Estos casos también ponen en duda una de las ideas de la retahíla progresista: el “privilegio blanco”. Pues, ¿por qué iba a renunciar Jessica A. Krug al privilegio que le otorgaba su raza blanca? Puede que le resultase una pesada carga moral, menor al principio que la mentira con la que la ha cubierto durante años. Quizás fueran las ventajas que ofrece el sistema universitario estadounidense a según qué razas.
Lo de la carga de ser blanco no lo digo a humo de pajas. Otra intelectual, Demi Lobato, ha escrito una carta en la revista Vogue en la que dice: “Todo lo que sé es que odio compartir el color de piel de la gente a la que acusan de los horrendos crímenes contra Ahmaud Arbery, Breonna Taylor, George Floyd y muchas, muchas otras vidas negras”.

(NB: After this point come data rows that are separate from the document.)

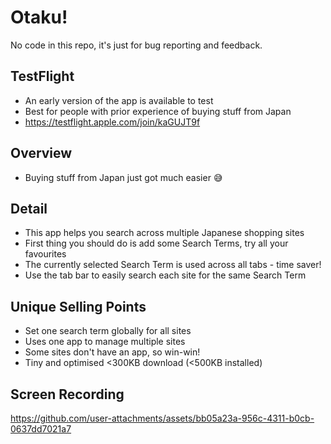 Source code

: # Otaku!

No code in this repo, it's just for bug reporting and feedback.

## TestFlight
- An early version of the app is available to test
- Best for people with prior experience of buying stuff from Japan
- https://testflight.apple.com/join/kaGUJT9f

## Overview
- Buying stuff from Japan just got much easier 😅

## Detail
- This app helps you search across multiple Japanese shopping sites
- First thing you should do is add some Search Terms, try all your favourites
- The currently selected Search Term is used across all tabs - time saver!
- Use the tab bar to easily search each site for the same Search Term

## Unique Selling Points
- Set one search term globally for all sites
- Uses one app to manage multiple sites
- Some sites don't have an app, so win-win!
- Tiny and optimised <300KB download (<500KB installed)

## Screen Recording

https://github.com/user-attachments/assets/bb05a23a-956c-4311-b0cb-0637dd7021a7
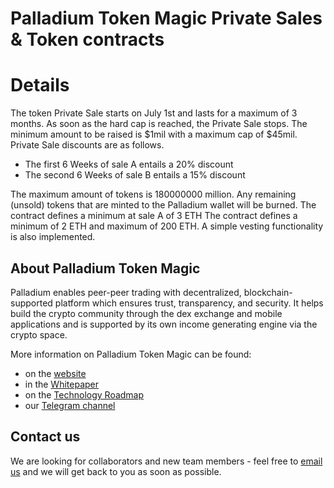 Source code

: # Palladium Token Magic Private Sales & Token contracts

# Details

The token Private Sale starts on July 1st and lasts for a maximum of 3 months. As soon as the hard cap is reached, the Private Sale stops.
The minimum amount to be raised is $1mil with a maximum cap of $45mil. Private Sale discounts are as follows.
- The first 6 Weeks of sale A entails a 20% discount  
- The second 6 Weeks of sale B entails a 15% discount

The maximum amount of tokens is 180000000 million. Any remaining (unsold) tokens that are minted to the Palladium wallet will be burned.
The contract defines a minimum at sale A of 3 ETH 
The contract defines a minimum of 2 ETH and maximum of 200 ETH.
A simple vesting functionality is also implemented.


## About Palladium Token Magic

Palladium enables peer-peer trading with decentralized, blockchain-supported platform which ensures trust, transparency, and security. It helps build the crypto community through the dex exchange and mobile applications and is supported by its own income generating engine via the crypto space.

More information on Palladium Token Magic can be found:
- on the [website](https://mycoinsbot.com/private-sale-palladium/)
- in the [Whitepaper](https://)
- on the [Technology Roadmap](https://drive.google.com/file/d/17LuSs6FOo521ZjLc4S2llIVwUJ_BVyto/view?usp=sharing)
- our [Telegram channel](https://t.me/joinchat/HlkDkxChO7XrVDAWhFomCw)


## Contact us

We are looking for collaborators and new team members - feel free to [email us](mailto:cryptoclasseswithbenny@gmail.com) and we will get back to you as soon as possible.
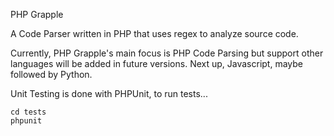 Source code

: PHP Grapple

A Code Parser written in PHP that uses regex to analyze source code.

Currently, PHP Grapple's main focus is PHP Code Parsing but support other languages
will be added in future versions.  Next up, Javascript, maybe followed by Python.

Unit Testing is done with PHPUnit, to run tests...

    cd tests
    phpunit
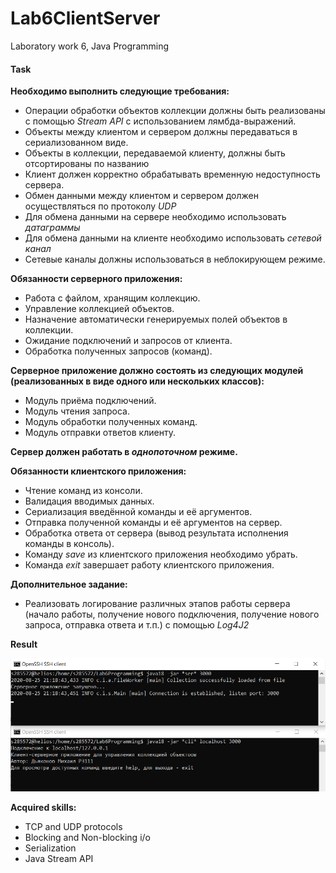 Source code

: # Lab6ClientServer
Laboratory work 6, Java Programming

#### Task

**Необходимо выполнить следующие требования:**
- Операции обработки объектов коллекции должны быть реализованы с помощью _Stream API_ с использованием лямбда-выражений.
- Объекты между клиентом и сервером должны передаваться в сериализованном виде.
- Объекты в коллекции, передаваемой клиенту, должны быть отсортированы по названию
- Клиент должен корректно обрабатывать временную недоступность сервера.
- Обмен данными между клиентом и сервером должен осуществляться по протоколу _UDP_
- Для обмена данными на сервере необходимо использовать _датаграммы_
- Для обмена данными на клиенте необходимо использовать _сетевой канал_
- Сетевые каналы должны использоваться в неблокирующем режиме.

**Обязанности серверного приложения:**
- Работа с файлом, хранящим коллекцию.
- Управление коллекцией объектов.
- Назначение автоматически генерируемых полей объектов в коллекции.
- Ожидание подключений и запросов от клиента.
- Обработка полученных запросов (команд).

**Серверное приложение должно состоять из следующих модулей (реализованных в виде одного или нескольких классов):**
- Модуль приёма подключений.
- Модуль чтения запроса.
- Модуль обработки полученных команд.
- Модуль отправки ответов клиенту.

**Сервер должен работать в _однопоточном_ режиме.**

**Обязанности клиентского приложения:**
- Чтение команд из консоли.
- Валидация вводимых данных.
- Сериализация введённой команды и её аргументов.
- Отправка полученной команды и её аргументов на сервер.
- Обработка ответа от сервера (вывод результата исполнения команды в консоль).
- Команду _save_ из клиентского приложения необходимо убрать.
- Команда _exit_ завершает работу клиентского приложения.

**Дополнительное задание:**
- Реализовать логирование различных этапов работы сервера (начало работы, получение нового подключения, получение нового запроса, отправка ответа и т.п.) с помощью _Log4J2_

**Result**

![](result.png)

**Acquired skills:**
- TCP and UDP protocols
- Blocking and Non-blocking i/o
- Serialization
- Java Stream API

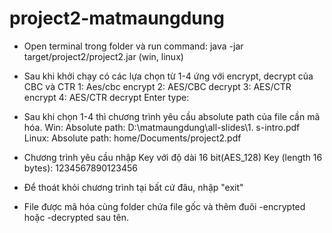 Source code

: # project2-matmaungdung
- Open terminal trong folder và run command:
    java -jar target/project2/project2.jar (win, linux)
    
- Sau khi khởi chạy có các lựa chọn từ 1-4 ứng với encrypt, decrypt của CBC và CTR
      1: Aes/cbc encrypt
      2: AES/CBC decrypt
      3: AES/CTR encrypt
      4: AES/CTR decrypt
      Enter type:
- Sau khi chọn 1-4 thì chương trình yêu cầu absolute path của file cần mã hóa.
    Win:
      Absolute path:
      D:\matmaungdung\all-slides\1. s-intro.pdf
    Linux:
      Absolute path:
      home/Documents/project2.pdf
- Chương trình yêu cầu nhập Key với độ dài 16 bit(AES_128)
        Key (length 16 bytes):
        1234567890123456
- Để thoát khỏi chương trình tại bất cứ đâu, nhập "exit"
- File được mã hóa cùng folder chứa file gốc và thêm đuôi -encrypted hoặc -decrypted sau tên.
  
 
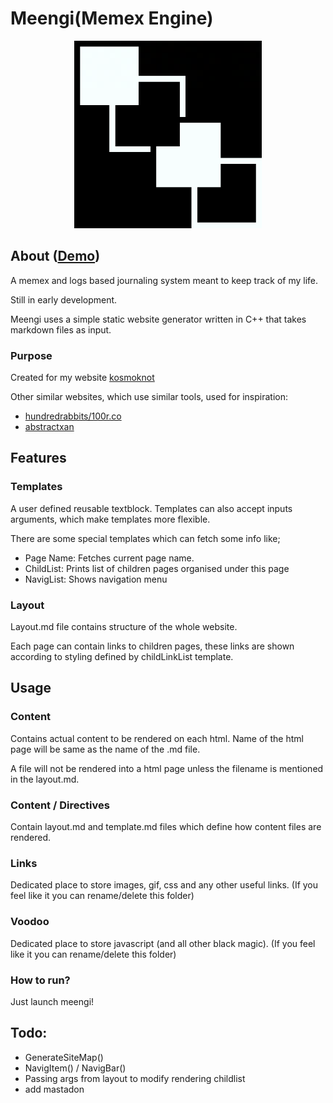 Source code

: # Meengi(Memex Engine)

<p align="center">
<img src="/links/images/meengi.png" alt="drawing" style="" width="300"/>
</p>

## About ([Demo](https://meengi.netlify.app/site/index.html))
A memex and logs based journaling system meant to keep track of my life.

Still in early development.

Meengi uses a simple static website generator written in C++ that takes markdown files as input.


### Purpose
Created for my website [kosmoknot](https://kosmoknot.netlify.app/)

Other similar websites, which use similar tools, used for inspiration:
- [hundredrabbits/100r.co](https://github.com/hundredrabbits/100r.co)
- [abstractxan](https://abstractxan.xyz)

## Features

### Templates
A user defined reusable textblock. Templates can also accept inputs arguments, which make templates more flexible.

There are some special templates which can fetch some info like;

- Page Name: Fetches current page name.
- ChildList: Prints list of children pages organised under this page
- NavigList: Shows navigation menu

### Layout
Layout.md file contains structure of the whole website.

Each page can contain links to children pages, these links are shown according to styling defined by childLinkList template.

## Usage
### Content
Contains actual content to be rendered on each html. Name of the html page will be same as the name of the .md file.

A file will not be rendered into a html page unless the filename is mentioned in the layout.md.

### Content / Directives
Contain layout.md and template.md files which define how content files are rendered.

### Links
Dedicated place to store images, gif, css and any other useful links. (If you feel like it you can rename/delete this folder)

### Voodoo
Dedicated place to store javascript (and all other black magic). (If you feel like it you can rename/delete this folder)

### How to run?
Just launch meengi!

## Todo:
- GenerateSiteMap()
- NavigItem() / NavigBar()
- Passing args from layout to modify rendering childlist
- add mastadon
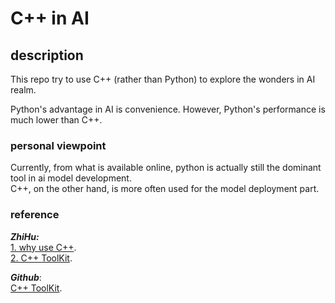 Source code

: # C++ in AI

## description 
This repo try to use C++ (rather than Python) to explore the wonders in AI realm.

Python's advantage in AI is convenience. However, Python's performance is much lower than C++.


### personal viewpoint
Currently, from what is available online, python is actually still the dominant tool in ai model development.    
C++, on the other hand, is more often used for the model deployment part.


### reference
***ZhiHu:***    
[1. why use C++](https://www.zhihu.com/question/373811828/answer/2772663023).  
[2. C++ ToolKit](https://www.zhihu.com/question/546235094/answer/2602323702).     

***Github***:    
[C++ ToolKit](https://github.com/DefTruth/lite.ai.toolkit).    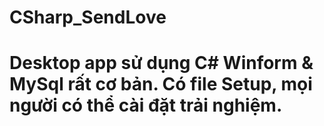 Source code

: # CSharp_SendLove
# Desktop app sử dụng C# Winform & MySql rất cơ bản. Có file Setup, mọi người có thể cài đặt trải nghiệm.
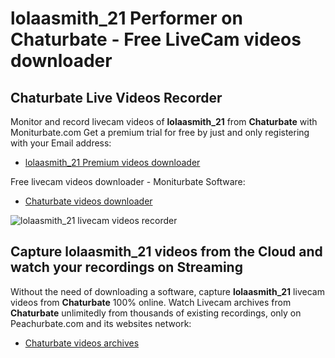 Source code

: # lolaasmith_21 Performer on Chaturbate - Free LiveCam videos downloader

## Chaturbate Live Videos Recorder

Monitor and record livecam videos of **lolaasmith_21** from **Chaturbate** with Moniturbate.com
Get a premium trial for free by just and only registering with your Email address:
* [lolaasmith_21 Premium videos downloader](https://moniturbate.com/request-demo-licence-key.html)

Free livecam videos downloader - Moniturbate Software:
* [Chaturbate videos downloader](https://moniturbate.com/moniturbate-download-software.html)

![lolaasmith_21 livecam videos recorder](https://peachurnet.com/templates/moniturbate-software.png)


## Capture lolaasmith_21 videos from the Cloud and watch your recordings on Streaming

Without the need of downloading a software, capture **lolaasmith_21** livecam videos from **Chaturbate** 100% online.
Watch Livecam archives from **Chaturbate** unlimitedly from thousands of existing recordings, only on Peachurbate.com and its websites network:
* [Chaturbate videos archives](https://peachurnet.com/)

En el caso de Lobato, parece que tiene unas ideas muy primitivas respecto a dónde se aloja el alma humana. Tradicionalmente se ha situado en el corazón y en la cabeza, e incluso se ha escrito no poca literatura sobre el conflicto, o la alianza entre uno y otra. Pero la cantante lo sitúa en la piel. Eso, o señala al órgano externo como epítome de una diferencia más profunda, que distingue las razas por su constitución fisiológica, y ésta por su capacidad de albergar tales o cuales ideas.
Lo cierto es que la ideología identitaria está creando auténticos dramas personales. Cuando cada uno no se define por lo que es y lo que hace, sino que transige con asumir identidades ideologizadas, entra en un terreno peligroso.